Common patterns become reusable templates:

  • Parameter sweep structures

  • Data saver configurations

  • Measurement loops

  • Post-processing steps

Safety and Limitations

Read-Only Access

Database integration is strictly read-only:

  • No dataset modification

  • No experiment deletion

  • No parameter changes

  • Query-only operations

This ensures measurement data integrity.

Performance Considerations

  • Database queries are cached briefly

  • Large databases may have slower queries

  • Use filters to limit result size

  • Statistics are computed on-demand

Privacy

The LLM can see:

  • All experiment metadata

  • Parameter names and values

  • Measurement timestamps

  • Dataset relationships

Consider this when using cloud-based LLMs with proprietary data.

Configuration

Database Path

Set default database in QCodes config:

import qcodes as qc
qc.config.core.db_location = "/path/to/database.db"

Or provide path explicitly in tool calls:

list_experiments(database_path="/custom/path/experiments.db")

MeasureIt Integration

When MeasureIt is available, the default database is:

$MeasureItHome/Databases/Example_database.db

This is set automatically if MeasureIt is installed.

Resource Configuration

Configure resource behavior in db_resources.py:

  • Number of recent measurements

  • Pattern recognition threshold

  • Template generation rules

Troubleshooting

“Database not found”

If database path is incorrect:

  1. Check qcodes.config.core.db_location

  2. Verify file exists: ls /path/to/database.db

  3. Use explicit path in tool calls

  4. Check file permissions

“Databases/Databases/ nested directories created”

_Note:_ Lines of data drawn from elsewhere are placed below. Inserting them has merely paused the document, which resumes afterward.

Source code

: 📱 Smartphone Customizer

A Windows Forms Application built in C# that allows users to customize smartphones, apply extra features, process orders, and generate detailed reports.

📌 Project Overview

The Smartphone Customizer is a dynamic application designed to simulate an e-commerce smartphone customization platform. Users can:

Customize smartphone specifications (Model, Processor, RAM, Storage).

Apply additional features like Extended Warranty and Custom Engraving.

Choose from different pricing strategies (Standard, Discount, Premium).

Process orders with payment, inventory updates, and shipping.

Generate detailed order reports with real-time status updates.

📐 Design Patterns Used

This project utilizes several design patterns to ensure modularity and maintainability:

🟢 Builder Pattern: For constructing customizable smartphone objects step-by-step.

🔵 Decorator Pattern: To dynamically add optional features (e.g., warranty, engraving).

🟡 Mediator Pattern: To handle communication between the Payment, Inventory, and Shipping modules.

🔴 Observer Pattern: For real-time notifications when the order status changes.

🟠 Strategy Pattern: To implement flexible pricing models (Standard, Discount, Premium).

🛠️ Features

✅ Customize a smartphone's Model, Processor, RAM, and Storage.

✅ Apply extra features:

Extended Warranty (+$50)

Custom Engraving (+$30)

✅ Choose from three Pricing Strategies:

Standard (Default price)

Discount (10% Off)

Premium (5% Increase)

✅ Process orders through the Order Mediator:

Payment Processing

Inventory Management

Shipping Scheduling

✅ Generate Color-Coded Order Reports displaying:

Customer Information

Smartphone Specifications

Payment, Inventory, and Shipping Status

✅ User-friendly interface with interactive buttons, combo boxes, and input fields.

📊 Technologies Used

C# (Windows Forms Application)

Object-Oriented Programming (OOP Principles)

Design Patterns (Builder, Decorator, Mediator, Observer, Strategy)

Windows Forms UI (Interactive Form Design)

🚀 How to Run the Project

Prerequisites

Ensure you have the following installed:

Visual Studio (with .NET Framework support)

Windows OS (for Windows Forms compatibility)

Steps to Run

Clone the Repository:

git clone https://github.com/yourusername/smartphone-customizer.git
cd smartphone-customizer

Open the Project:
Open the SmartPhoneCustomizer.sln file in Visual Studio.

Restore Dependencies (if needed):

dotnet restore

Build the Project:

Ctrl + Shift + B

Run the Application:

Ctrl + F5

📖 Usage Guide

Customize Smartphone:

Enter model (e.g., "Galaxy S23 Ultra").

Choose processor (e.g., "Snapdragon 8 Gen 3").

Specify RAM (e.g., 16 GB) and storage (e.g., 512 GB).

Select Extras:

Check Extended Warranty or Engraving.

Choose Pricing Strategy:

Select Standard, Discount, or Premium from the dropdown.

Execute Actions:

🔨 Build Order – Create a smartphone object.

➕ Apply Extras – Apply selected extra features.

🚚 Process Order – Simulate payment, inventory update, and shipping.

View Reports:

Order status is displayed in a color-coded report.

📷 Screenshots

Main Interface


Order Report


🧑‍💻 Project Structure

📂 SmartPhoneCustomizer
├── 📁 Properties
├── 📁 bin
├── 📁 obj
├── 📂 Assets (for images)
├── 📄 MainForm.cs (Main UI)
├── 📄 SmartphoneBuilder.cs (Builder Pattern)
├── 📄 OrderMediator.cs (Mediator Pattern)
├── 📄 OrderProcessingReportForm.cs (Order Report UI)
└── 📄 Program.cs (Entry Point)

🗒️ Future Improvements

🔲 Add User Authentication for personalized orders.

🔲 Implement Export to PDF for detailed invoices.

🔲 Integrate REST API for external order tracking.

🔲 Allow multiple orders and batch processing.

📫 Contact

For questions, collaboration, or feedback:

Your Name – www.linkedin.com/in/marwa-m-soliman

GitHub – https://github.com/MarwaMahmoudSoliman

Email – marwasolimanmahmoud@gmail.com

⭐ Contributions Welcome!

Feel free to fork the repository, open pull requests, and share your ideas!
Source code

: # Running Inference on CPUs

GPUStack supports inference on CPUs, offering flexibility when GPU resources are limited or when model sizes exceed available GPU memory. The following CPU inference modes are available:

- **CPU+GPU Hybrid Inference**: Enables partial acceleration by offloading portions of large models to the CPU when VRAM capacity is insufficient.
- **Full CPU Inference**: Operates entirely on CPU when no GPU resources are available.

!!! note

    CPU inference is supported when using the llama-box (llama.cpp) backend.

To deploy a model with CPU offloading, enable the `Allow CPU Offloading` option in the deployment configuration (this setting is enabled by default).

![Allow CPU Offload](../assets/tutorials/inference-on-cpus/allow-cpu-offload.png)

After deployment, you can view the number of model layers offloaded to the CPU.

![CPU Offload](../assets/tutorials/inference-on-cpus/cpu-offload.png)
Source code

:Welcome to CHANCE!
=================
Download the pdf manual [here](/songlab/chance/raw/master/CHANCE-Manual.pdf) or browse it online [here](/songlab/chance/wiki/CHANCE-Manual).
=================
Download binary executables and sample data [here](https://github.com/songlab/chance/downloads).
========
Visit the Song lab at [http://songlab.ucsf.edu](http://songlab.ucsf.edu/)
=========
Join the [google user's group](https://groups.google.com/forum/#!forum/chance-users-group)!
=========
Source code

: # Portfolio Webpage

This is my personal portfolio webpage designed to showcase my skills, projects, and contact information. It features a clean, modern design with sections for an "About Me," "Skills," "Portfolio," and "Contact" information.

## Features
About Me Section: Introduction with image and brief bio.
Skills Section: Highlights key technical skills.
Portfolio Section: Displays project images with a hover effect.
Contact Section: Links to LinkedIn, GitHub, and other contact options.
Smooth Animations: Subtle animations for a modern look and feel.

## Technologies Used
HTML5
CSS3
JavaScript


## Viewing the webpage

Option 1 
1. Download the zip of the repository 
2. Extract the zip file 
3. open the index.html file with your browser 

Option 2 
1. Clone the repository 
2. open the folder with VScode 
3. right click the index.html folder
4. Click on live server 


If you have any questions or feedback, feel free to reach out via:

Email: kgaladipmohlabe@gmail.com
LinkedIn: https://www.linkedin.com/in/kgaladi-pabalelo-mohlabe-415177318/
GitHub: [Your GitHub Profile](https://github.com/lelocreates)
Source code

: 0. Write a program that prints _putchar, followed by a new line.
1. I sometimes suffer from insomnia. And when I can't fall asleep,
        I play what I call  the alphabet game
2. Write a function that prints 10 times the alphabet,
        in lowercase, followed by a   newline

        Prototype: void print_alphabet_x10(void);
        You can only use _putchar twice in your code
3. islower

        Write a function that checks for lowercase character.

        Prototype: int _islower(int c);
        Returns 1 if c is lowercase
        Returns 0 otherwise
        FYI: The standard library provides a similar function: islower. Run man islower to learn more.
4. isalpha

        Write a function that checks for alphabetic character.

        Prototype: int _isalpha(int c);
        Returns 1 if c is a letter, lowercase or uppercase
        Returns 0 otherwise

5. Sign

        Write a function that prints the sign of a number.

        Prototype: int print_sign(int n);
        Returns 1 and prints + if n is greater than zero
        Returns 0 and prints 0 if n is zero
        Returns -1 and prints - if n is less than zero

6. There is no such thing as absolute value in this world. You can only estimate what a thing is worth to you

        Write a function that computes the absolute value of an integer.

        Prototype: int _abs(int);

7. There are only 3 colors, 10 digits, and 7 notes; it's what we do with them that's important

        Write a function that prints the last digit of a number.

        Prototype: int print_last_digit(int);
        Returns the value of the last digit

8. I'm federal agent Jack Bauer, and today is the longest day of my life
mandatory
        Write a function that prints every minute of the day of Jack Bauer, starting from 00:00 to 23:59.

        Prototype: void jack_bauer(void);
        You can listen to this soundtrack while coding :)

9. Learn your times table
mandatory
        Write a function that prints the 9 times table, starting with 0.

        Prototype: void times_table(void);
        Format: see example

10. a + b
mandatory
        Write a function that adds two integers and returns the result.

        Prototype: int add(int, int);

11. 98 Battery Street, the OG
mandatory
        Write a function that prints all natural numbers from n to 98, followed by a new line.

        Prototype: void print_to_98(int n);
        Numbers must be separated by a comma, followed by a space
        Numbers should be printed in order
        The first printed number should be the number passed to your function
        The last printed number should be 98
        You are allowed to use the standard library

This happens when using relative paths incorrectly with init_database():

Problem: Using database_path="Databases/measurements.db" creates nested structure

# This creates the wrong structure:
data_dir/
  Databases/
    Databases/           # ✗ Nested (confusing)
      measurements.db

Solution 1: Use just the filename

# Creates database in data_dir root
init_database("measurements.db")
# Result: data_dir/measurements.db

Solution 2: Use full relative path

# Creates proper nested structure
init_database("experiment1/Databases/measurements.db")
# Result: data_dir/experiment1/Databases/measurements.db

Solution 3: Use absolute path

# Explicit control over location
init_database("/full/path/to/measurements.db")

Prevention: The database_list_experiments tool with scan_nested=True now automatically excludes Databases/Databases/ patterns to avoid confusion.

“No datasets returned”

If queries return empty:

  1. Verify database has data: get_database_stats()

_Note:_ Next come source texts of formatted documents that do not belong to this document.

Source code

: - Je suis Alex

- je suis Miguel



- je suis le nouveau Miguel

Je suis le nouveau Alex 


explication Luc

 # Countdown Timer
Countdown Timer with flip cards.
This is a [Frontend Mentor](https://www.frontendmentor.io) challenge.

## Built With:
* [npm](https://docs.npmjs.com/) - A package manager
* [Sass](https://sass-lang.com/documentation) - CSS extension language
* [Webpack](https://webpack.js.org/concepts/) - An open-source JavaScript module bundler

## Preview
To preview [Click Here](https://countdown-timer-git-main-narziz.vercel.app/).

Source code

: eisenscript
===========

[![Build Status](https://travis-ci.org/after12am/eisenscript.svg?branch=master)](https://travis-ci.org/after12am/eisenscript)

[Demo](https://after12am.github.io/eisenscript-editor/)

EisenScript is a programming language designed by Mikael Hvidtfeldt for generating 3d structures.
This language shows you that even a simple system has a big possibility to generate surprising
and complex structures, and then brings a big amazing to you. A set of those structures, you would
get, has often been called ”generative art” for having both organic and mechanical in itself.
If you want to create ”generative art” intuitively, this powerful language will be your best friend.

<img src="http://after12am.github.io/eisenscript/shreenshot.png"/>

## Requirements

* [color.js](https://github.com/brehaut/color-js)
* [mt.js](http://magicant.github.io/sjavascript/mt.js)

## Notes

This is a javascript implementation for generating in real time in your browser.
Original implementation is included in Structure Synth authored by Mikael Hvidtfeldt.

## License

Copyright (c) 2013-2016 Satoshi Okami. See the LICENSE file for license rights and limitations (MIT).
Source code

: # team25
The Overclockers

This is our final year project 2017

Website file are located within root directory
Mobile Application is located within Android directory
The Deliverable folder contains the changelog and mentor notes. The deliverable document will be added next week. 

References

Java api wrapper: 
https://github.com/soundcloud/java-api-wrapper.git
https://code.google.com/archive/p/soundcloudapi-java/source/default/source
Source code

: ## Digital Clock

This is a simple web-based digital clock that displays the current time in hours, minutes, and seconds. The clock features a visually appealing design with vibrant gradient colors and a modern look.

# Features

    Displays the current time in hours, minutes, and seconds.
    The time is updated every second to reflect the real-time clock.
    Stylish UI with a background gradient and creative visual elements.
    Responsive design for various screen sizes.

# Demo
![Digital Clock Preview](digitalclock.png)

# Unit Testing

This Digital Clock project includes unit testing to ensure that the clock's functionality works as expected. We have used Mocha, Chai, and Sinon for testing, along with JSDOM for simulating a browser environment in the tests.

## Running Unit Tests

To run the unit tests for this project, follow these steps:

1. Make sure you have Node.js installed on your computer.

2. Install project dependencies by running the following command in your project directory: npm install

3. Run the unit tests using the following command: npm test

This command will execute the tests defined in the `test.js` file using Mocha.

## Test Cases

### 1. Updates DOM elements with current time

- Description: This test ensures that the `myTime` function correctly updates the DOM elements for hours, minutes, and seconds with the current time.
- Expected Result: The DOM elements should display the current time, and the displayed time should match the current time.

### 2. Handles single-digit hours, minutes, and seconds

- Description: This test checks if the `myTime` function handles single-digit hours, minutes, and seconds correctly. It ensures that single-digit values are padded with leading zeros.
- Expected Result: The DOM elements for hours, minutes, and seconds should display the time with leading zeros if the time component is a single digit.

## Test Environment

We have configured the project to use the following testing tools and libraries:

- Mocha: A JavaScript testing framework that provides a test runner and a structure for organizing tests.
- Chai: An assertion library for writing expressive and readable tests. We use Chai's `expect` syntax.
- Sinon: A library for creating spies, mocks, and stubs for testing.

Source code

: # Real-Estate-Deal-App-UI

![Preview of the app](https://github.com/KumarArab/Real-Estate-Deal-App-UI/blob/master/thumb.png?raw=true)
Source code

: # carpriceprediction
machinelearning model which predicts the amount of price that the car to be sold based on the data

  2. Check experiment name filters

  3. Verify date range

  4. Inspect database directly:

sqlite3 /path/to/database.db
SELECT COUNT(*) FROM runs;

“Database is locked”

If database is in use:

  1. Close other QCodes sessions

  2. Wait for running measurements to complete

  3. Use read-only connection (automatic in InstrMCP)

Performance Issues

For slow queries on large databases:

  1. Add more specific filters (experiment ID, date range)

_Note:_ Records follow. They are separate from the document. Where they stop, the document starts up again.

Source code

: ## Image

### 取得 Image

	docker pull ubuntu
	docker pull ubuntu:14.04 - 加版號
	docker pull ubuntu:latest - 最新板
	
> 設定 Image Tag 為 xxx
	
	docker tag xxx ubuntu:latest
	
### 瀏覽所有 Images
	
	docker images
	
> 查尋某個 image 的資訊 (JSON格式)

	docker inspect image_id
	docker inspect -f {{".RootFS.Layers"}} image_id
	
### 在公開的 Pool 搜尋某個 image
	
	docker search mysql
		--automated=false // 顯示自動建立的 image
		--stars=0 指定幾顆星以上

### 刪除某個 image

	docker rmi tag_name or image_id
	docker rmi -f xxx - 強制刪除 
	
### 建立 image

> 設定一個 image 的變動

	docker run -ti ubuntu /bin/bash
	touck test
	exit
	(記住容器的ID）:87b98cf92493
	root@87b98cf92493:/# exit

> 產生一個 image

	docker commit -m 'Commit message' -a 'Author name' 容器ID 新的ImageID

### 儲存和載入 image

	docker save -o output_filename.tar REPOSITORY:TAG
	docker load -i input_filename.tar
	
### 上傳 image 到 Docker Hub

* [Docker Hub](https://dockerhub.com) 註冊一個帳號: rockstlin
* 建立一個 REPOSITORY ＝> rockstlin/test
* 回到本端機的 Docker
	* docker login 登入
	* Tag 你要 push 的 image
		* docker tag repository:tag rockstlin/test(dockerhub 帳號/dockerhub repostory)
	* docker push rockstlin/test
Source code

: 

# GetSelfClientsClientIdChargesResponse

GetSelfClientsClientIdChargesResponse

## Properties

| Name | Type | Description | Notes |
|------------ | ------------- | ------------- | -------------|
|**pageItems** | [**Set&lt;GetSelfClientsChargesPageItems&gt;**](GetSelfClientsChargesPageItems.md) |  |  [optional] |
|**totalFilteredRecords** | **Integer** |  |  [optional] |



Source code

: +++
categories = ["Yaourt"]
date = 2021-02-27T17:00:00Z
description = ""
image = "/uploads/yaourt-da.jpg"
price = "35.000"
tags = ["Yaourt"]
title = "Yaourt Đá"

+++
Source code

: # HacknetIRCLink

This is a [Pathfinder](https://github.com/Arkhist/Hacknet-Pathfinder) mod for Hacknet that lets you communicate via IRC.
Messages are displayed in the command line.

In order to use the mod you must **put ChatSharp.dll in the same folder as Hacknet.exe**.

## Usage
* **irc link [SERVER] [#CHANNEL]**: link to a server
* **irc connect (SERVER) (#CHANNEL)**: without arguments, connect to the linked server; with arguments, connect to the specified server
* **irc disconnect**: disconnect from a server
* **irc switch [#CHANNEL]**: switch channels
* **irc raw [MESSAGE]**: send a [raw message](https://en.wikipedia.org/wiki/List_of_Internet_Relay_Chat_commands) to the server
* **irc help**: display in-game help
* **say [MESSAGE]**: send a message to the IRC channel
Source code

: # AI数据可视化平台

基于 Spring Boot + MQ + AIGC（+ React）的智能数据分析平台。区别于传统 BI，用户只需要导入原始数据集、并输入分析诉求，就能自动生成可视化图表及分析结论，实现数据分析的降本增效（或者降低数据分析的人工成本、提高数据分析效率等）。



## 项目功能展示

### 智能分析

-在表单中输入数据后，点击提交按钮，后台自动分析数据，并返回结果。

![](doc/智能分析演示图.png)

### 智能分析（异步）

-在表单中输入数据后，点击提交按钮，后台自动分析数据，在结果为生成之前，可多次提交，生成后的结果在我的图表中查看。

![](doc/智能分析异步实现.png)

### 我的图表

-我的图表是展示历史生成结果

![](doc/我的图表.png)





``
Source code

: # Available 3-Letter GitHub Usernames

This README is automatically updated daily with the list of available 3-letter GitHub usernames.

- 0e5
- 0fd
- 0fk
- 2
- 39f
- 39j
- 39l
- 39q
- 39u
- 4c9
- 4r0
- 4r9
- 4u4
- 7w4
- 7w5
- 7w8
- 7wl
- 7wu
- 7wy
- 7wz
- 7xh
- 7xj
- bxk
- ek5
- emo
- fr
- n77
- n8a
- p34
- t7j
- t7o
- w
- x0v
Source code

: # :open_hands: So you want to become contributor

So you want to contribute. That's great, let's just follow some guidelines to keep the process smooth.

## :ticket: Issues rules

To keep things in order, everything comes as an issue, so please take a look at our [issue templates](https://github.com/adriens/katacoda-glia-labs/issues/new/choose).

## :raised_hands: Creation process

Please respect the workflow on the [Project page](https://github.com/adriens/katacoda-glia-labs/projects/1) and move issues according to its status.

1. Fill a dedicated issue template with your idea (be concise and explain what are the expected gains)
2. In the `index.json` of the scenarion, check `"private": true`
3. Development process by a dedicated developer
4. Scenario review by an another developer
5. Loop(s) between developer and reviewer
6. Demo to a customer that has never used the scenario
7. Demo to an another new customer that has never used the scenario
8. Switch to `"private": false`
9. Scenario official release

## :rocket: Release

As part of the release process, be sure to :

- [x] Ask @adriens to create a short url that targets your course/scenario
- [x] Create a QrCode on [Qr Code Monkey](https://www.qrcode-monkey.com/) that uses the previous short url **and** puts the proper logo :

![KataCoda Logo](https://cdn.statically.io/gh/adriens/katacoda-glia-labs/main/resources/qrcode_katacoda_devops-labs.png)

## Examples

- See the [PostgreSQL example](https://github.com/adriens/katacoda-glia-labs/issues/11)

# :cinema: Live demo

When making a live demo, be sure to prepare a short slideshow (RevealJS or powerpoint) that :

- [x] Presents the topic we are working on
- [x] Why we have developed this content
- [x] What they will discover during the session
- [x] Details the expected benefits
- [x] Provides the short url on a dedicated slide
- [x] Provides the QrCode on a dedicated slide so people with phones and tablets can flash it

  2. Limit number of results

  3. Use get_dataset_info for specific datasets

  4. Consider database cleanup/archiving

Advanced Usage

Custom Database Queries

For advanced queries, you can extend the database tools in:

instrmcp/extensions/database/query_tools.py

Example custom query:

def find_measurements_by_parameter(
    param_name: str,
    database_path: Optional[str] = None
) -> List[Dict[str, Any]]:
    """Find all measurements that include a specific parameter."""
    db_path = get_default_db_path(database_path)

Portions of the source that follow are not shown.